Machine Learning (W4771)

Final Project

Due Date: Three-sentence proposal is due April 7 by email to devans@cs.columbia.edu. Write-up is due Thursday April 27.

Reading: Chapters 6 and 5 of "Machine Learning" by Tom M. Mitchell.

Your assignment:

Select a machine learning project that interests you. You may work in a group consisting of 1-3 people total. Be careful to select something interesting, but managable in only a few weeks (with a week to do the writing). You will write a 5 (to max 13) page paper describing your work. This paper will include at least one paragraph each on at least two research papers that you will select.

Write a description of what you plan to do and email it as soon as possible, and before the deadline above. This should also include the two or more papers you will read. Feel free to ask us for further direction, insights and ideas.

Selecting research papers. The ability to assimilate papers written in the research level is a necessary part of your machine learning education because the field is new, and most applications of machine learning will require insight and experimentation that is at the borderline or even center of research issues. In other words, to use learning, you'll need to think for yourself a lot, and you'll want to consult other people's investigations.

A list of available papers and on-line search engines will be posted.
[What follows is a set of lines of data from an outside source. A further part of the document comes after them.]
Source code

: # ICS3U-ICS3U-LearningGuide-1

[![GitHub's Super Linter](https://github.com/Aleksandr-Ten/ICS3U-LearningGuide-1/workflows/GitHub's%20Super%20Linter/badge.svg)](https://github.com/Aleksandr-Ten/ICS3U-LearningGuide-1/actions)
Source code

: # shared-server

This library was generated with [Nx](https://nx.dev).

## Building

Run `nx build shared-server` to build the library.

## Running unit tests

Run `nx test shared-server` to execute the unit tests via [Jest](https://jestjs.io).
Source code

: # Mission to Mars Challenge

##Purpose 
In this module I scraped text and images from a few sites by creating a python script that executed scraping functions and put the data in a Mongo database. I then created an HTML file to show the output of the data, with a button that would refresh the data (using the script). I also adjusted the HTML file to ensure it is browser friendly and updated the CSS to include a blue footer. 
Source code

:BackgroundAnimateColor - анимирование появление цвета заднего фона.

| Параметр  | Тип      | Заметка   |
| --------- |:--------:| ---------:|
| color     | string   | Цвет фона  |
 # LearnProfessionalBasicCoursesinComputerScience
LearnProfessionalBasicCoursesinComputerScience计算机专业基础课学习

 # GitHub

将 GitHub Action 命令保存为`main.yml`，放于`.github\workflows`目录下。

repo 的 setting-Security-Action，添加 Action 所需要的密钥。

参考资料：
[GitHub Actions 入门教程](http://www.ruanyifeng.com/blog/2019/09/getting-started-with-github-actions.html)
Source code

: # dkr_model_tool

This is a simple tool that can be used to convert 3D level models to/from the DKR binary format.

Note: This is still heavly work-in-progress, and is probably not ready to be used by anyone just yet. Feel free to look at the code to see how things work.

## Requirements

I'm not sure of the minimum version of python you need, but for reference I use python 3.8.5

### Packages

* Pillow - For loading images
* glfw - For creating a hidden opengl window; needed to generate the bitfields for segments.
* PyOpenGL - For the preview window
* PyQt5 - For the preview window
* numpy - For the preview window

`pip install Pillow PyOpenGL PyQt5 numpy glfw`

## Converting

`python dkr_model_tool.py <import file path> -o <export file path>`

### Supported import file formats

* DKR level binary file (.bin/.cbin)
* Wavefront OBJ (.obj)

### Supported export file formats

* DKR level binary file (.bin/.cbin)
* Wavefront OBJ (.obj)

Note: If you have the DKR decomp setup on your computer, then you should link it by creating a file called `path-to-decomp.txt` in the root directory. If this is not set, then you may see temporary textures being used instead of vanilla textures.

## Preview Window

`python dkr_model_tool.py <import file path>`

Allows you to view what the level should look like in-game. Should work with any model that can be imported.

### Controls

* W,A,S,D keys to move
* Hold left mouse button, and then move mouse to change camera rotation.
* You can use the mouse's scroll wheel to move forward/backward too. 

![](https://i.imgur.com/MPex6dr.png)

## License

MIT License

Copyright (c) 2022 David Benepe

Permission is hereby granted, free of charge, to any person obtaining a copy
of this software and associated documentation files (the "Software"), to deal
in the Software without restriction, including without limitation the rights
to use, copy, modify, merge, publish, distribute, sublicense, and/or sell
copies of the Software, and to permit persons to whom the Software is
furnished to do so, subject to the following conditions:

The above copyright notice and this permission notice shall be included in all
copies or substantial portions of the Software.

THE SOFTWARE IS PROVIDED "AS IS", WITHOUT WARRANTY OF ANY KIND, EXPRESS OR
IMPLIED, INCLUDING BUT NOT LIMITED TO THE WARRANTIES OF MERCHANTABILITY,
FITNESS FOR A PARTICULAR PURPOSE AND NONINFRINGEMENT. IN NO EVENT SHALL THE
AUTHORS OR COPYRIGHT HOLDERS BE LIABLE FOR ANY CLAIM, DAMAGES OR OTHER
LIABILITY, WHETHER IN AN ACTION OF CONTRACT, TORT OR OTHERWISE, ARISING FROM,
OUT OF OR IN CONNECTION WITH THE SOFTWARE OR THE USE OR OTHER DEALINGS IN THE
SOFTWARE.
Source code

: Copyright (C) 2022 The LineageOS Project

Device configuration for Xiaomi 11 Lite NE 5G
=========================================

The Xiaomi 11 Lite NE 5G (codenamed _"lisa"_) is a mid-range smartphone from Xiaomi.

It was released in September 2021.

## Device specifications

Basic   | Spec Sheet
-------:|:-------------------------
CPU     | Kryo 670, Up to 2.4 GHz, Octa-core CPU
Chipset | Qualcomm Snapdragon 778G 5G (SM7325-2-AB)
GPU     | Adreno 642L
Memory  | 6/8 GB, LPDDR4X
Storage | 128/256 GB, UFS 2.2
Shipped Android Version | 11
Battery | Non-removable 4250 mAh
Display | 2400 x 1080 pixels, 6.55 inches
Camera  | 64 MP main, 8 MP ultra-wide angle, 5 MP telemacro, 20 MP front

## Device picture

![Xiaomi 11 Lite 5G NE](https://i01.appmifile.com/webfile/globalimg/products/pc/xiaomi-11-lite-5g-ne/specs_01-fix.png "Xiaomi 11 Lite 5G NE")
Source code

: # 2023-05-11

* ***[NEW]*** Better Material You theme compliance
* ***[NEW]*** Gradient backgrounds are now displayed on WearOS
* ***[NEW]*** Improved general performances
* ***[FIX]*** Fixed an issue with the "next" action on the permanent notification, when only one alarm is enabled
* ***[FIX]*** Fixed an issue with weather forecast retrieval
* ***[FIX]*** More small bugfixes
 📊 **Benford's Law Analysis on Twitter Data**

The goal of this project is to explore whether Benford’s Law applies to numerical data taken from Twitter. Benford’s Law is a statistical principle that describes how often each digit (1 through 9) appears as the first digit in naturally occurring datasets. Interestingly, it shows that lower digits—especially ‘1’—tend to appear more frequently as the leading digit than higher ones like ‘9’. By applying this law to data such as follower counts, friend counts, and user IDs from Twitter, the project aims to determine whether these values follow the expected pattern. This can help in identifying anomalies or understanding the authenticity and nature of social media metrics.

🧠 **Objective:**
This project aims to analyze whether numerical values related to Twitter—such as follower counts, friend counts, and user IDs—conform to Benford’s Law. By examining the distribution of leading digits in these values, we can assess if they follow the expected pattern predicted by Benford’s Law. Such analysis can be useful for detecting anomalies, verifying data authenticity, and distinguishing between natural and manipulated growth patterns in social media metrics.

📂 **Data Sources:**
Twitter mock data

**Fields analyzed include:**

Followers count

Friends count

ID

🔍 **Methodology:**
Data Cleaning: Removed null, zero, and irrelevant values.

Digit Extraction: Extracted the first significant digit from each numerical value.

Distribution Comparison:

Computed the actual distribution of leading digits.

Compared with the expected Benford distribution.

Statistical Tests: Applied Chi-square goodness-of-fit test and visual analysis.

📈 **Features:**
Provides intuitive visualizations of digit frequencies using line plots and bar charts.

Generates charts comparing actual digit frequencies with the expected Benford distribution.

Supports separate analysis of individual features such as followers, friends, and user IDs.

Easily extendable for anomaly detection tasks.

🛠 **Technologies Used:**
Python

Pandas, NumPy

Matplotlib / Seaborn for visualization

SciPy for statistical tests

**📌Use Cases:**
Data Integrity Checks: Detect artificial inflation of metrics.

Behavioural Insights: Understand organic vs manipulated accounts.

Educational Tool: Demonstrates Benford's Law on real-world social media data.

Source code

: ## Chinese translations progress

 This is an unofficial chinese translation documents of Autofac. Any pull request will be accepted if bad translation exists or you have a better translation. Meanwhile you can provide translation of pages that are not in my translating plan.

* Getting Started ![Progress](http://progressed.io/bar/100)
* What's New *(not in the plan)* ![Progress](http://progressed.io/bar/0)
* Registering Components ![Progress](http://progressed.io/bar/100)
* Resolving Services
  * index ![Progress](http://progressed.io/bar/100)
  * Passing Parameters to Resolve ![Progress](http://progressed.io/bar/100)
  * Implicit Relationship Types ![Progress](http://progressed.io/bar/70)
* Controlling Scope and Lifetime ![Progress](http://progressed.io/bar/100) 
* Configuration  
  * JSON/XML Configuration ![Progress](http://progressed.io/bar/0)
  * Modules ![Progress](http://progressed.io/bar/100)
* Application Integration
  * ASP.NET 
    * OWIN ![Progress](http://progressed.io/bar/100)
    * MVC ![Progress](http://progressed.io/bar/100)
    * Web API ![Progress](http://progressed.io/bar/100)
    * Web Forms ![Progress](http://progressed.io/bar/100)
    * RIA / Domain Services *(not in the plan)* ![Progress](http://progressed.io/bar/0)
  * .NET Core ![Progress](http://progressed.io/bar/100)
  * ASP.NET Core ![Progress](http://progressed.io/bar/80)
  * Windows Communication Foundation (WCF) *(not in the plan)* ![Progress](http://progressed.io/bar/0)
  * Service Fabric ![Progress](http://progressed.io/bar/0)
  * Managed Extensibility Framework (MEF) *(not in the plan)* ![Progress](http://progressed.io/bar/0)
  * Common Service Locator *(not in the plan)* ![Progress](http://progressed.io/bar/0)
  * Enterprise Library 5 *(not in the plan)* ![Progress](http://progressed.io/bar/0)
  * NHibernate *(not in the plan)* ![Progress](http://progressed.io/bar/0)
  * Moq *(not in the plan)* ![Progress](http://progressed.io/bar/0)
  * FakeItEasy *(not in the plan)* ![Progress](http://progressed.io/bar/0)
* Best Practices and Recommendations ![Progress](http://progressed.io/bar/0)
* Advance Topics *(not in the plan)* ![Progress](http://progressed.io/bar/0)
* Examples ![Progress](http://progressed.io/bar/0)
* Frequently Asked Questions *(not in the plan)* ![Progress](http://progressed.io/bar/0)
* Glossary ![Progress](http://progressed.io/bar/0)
Project types In general, experimental projects fall into one of the following categories:

modify or improve a learning paradigm
- different search technique
- different approach to structural credit assignment
- different approach to temporal credit assignment
- etc.
apply a learning paradigm to a new hypothesis representation
apply a learning paradigm to a new problem and/or data set
- real world emperical data
- simulation, e.g., robotics or games (such as lunar lander)
- artificial test problem, e.g., pre-specified target function
some combination of the above

Project ideas Here is a small, non-exhaustive list of possible project ideas:

Metalearning. Have a classifier make decisions based on an instance as well as what other classifiers would say about that instance. We have a system to do this available on-line, and have data that has been input seperately to multiple classifiers, which have not been combined this way. I will provide if you are interested.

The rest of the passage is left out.